# [EXERCISE DIRECTIONS]
Copy each line of the data below in which the word "pyproject" can be found.

SUPPLIED DATA section start

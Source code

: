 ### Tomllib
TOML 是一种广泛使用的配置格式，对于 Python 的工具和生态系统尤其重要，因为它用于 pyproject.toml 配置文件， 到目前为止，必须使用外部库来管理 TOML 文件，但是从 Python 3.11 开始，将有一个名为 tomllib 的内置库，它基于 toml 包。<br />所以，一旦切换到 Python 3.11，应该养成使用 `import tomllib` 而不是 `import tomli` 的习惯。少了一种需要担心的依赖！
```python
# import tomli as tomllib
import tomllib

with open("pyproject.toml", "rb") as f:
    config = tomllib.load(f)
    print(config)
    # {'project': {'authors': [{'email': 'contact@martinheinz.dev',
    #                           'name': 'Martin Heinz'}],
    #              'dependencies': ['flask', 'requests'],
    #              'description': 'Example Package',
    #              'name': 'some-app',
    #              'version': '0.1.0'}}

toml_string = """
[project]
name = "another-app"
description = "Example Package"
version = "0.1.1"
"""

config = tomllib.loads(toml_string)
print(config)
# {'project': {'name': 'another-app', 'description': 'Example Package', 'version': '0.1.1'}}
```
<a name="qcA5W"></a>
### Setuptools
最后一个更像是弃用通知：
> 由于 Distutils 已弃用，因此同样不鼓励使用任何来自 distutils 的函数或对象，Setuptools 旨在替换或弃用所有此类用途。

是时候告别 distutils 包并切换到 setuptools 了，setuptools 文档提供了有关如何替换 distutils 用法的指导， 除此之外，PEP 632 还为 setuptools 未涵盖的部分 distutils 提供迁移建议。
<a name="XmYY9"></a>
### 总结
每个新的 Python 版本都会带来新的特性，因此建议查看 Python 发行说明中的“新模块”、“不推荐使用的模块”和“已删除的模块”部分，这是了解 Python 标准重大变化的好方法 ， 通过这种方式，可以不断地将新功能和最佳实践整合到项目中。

SUPPLIED DATA section end

# [ANSWER TO THIS PROBLEM]
TOML 是一种广泛使用的配置格式，对于 Python 的工具和生态系统尤其重要，因为它用于 pyproject.toml 配置文件， 到目前为止，必须使用外部库来管理 TOML 文件，但是从 Python 3.11 开始，将有一个名为 tomllib 的内置库，它基于 toml 包。<br />所以，一旦切换到 Python 3.11，应该养成使用 `import tomllib` 而不是 `import tomli` 的习惯。少了一种需要担心的依赖！
with open("pyproject.toml", "rb") as f:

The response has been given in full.